Reading: Saleema Amershi, Maya Cakmak, William Bradley Knox, and Todd Kulesza. 2014. Power to the People: The Role of Humans in Interactive Machine Learning. AI Magazine 35, 4: 105–120. https://doi.org/10.1609/aimag.v35i4.2513
Machine learning systems typically are built by collaboration between the domain experts and the ML experts. The domain experts provide data to the ML experts, who will carefully configure and tune the ML model which is then sent back to the domain experts for review, who will then recommend further changes and the cycle continues until the model reaches an acceptable accuracy level. However, this tends to be a slow and frustrating process and there exists a need to get the actual users involved in a more active manner. Hence, the study of interactive machine learning arose to identify how users can best interact with and improve the ML models through faster, interactive feedback loops. This paper surveys the field, looking at what users like and don’t like when teaching machines, what kind of interfaces are best suited for these interaction cycles and what unique interfaces can exist beyond the simple labelling-learning feedback loop.

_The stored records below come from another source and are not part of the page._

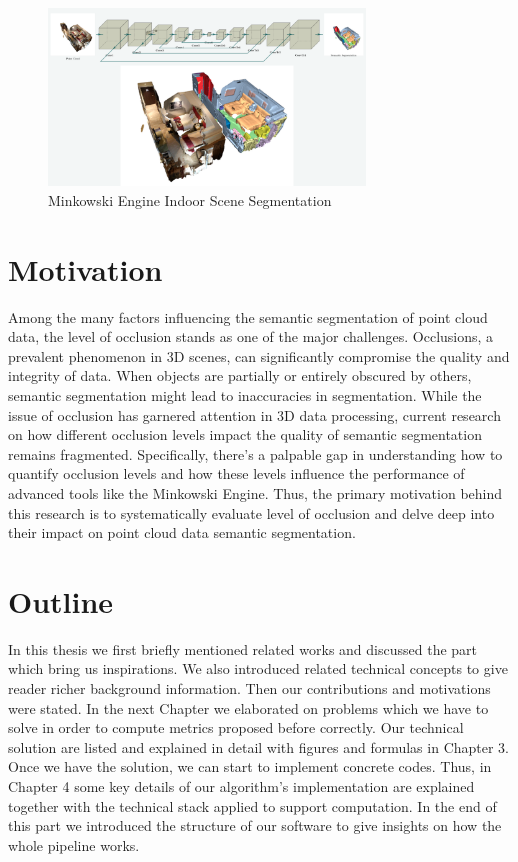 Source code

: \documentclass[11pt, a4paper,oneside,chapterprefix=false]{scrbook}
\begin{document}
\begin{figure}[h]
    \centering
    \includegraphics*[width=0.75\textwidth]{figures/Minkowski Engine.png}
    \caption{Minkowski Engine Indoor Scene Segmentation}
    \label{fig:minkowski}
\end{figure}


\section{Motivation} \label{sec:motivation}

Among the many factors influencing the semantic segmentation of point cloud data, the level of occlusion stands as one of the major challenges. Occlusions, a prevalent phenomenon in 3D scenes, can significantly compromise the quality and integrity of data. When objects are partially or entirely obscured by others, semantic segmentation might lead to inaccuracies in segmentation. While the issue of occlusion has garnered attention in 3D data processing, current research on how different occlusion levels impact the quality of semantic segmentation remains fragmented. Specifically, there's a palpable gap in understanding how to quantify occlusion levels and how these levels influence the performance of advanced tools like the Minkowski Engine. Thus, the primary motivation behind this research is to systematically evaluate level of occlusion and delve deep into their impact on point cloud data semantic segmentation.

\section{Outline} \label{sec:outline}

In this thesis we first briefly mentioned related works and discussed the part which bring us inspirations. We also introduced related technical concepts to give reader richer background information. Then our contributions and motivations were stated. In the next Chapter we elaborated on problems which we have to solve in order to compute metrics proposed before correctly. Our technical solution are listed and explained in detail with figures and formulas in Chapter 3. Once we have the solution, we can start to implement concrete codes. Thus, in Chapter 4 some key details of our algorithm's implementation are explained together with the technical stack applied to support computation. In the end of this part we introduced the structure of our software to give insights on how the whole pipeline works.
\end{document}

When reading about the novel interfaces that exist for interactive machine learning, I find there is an interesting parallel between the development of the “Supporting Experimentation of Inputs” type of interface and to that of text editors. The earliest text editor was the typewriter, where an input once entered could never be taken back. A correction would require starting over or the use of an ugly whiteout. With electronics came the text editors where you could edit only one line at a time. And finally, today we have these advanced, feature rich, editors and IDEs with autocomplete suggestions, in line linting and automatic type checking and error feedback. It would be interesting to see what the next stage of ML model editing would look like if they continued on this trajectory, where we can go from simple “backspace key” type experimentation to more features parallel to what modern text editors have for words. The idea of allowing “Combining Models” as a way to create models draws another interesting parallel to car manufacturing, where cars went from being handcrafted to being built on an assembly line with standardized parts.
I also think their proposal for creating a universal language to connect the different ML fields might end up creating a language that is too general and the different fields, though initially unified, might end up splitting off again due to using only subsets of the language that don’t overlap with each other or by creating new words because the language does not have anything specific enough.

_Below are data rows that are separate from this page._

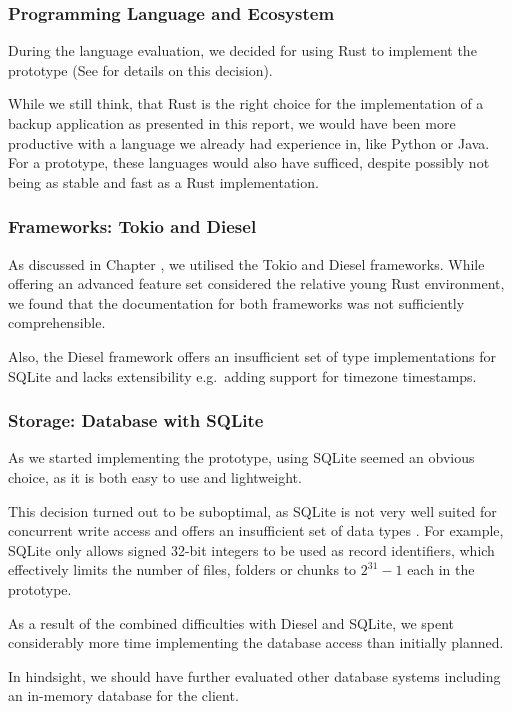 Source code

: \subsubsection{Programming Language and Ecosystem}
During the language evaluation, we decided for using Rust to implement the prototype (See  for details on this decision).

While we still think, that Rust is the right choice for the implementation of a backup application as presented in this report, we would have been more productive with a language we already had experience in, like Python or Java. For a prototype, these languages would also have sufficed, despite possibly not being as stable and fast as a Rust implementation.

\subsubsection{Frameworks: Tokio and Diesel}
As discussed in Chapter , we utilised the Tokio and Diesel frameworks. While offering an advanced feature set considered the relative young Rust environment, we found that the documentation for both frameworks was not sufficiently comprehensible.

Also, the Diesel framework offers an insufficient set of type implementations for SQLite and lacks extensibility e.g.~adding support for timezone timestamps.

\subsubsection{Storage: Database with SQLite}
As we started implementing the prototype, using SQLite seemed an obvious choice, as it is both easy to use and lightweight.

This decision turned out to be suboptimal, as SQLite is not very well suited for concurrent write access \cite{sqlite-locking} and offers an insufficient set of data types \cite{sqlite-datatypes}. For example, SQLite only allows signed 32-bit integers to be used as record identifiers, which effectively limits the number of \glspl{file}, folders or \glspl{chunk} to $2^{31}-1$ each in the prototype.

As a result of the combined difficulties with Diesel and SQLite, we spent considerably more time implementing the database access than initially planned.

In hindsight, we should have further evaluated other database systems including an in-memory database for the \gls{client}.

- Is the task of creating a “universal language” a good thing? Or would we end up with something too general to be useful and cause fields to create their own subsets?

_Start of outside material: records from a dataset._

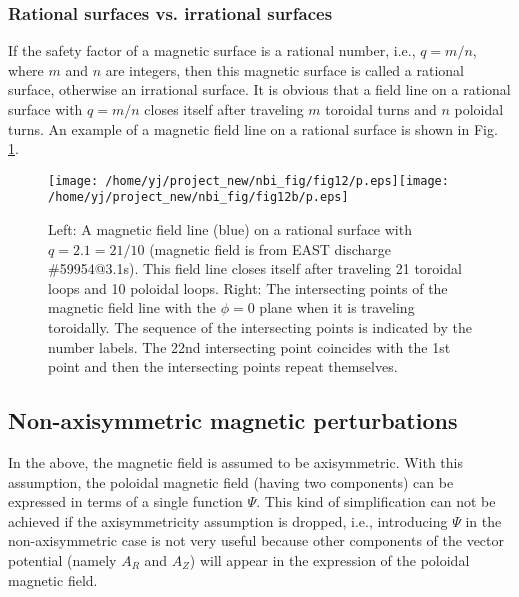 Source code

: \documentclass{article}
\begin{document}
\subsubsection{Rational surfaces vs. irrational surfaces}

If the safety factor of a magnetic surface is a rational number, i.e., $q = m
/ n$, where $m$ and $n$ are integers, then this magnetic surface is called a
rational surface, otherwise an irrational surface. It is obvious that a field
line on a rational surface with $q = m / n$ closes itself after traveling $m$
toroidal turns and $n$ poloidal turns. An example of a magnetic field line on
a rational surface is shown in Fig. \ref{17-1-1-1}.

\begin{figure}[h]
  \texttt{[image: /home/yj/project\_new/nbi\_fig/fig12/p.eps]}\texttt{[image: /home/yj/project\_new/nbi\_fig/fig12b/p.eps]}
  \caption{\label{17-1-1-1}Left: A magnetic field line (blue) on a rational
  surface with $q = 2.1 = 21 / 10$ (magnetic field is from EAST discharge
  \#59954@3.1s). This field line closes itself after traveling 21 toroidal
  loops and 10 poloidal loops. Right: The intersecting points of the magnetic
  field line with the $\phi = 0$ plane when it is traveling toroidally. The
  sequence of the intersecting points is indicated by the number labels. The
  22nd intersecting point coincides with the 1st point and then the
  intersecting points repeat themselves.}
\end{figure}

\subsection{Non-axisymmetric magnetic perturbations}

In the above, the magnetic field is assumed to be axisymmetric. With this
assumption, the poloidal magnetic field (having two components) can be
expressed in terms of a single function $\Psi$. This kind of simplification
can not be achieved if the axisymmetricity assumption is dropped, i.e.,
introducing $\Psi$ in the non-axisymmetric case is not very useful because
other components of the vector potential (namely $A_R$ and $A_Z$) will appear
in the expression of the poloidal magnetic field.
\end{document}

- What other kinds of parallels can we see in the development of machine learning interfaces, like the parallels to text editor development and car manufacturing?
- Where is the “Goldilocks zone” for ML systems that are giving context to the user for the sake of transparency? There is a spectrum between “Label this photo with no context” to “here is every minute detail, number of pixels, exact gps location, all sorts of other useless info”. How do we decide which information the ML system should provide as context?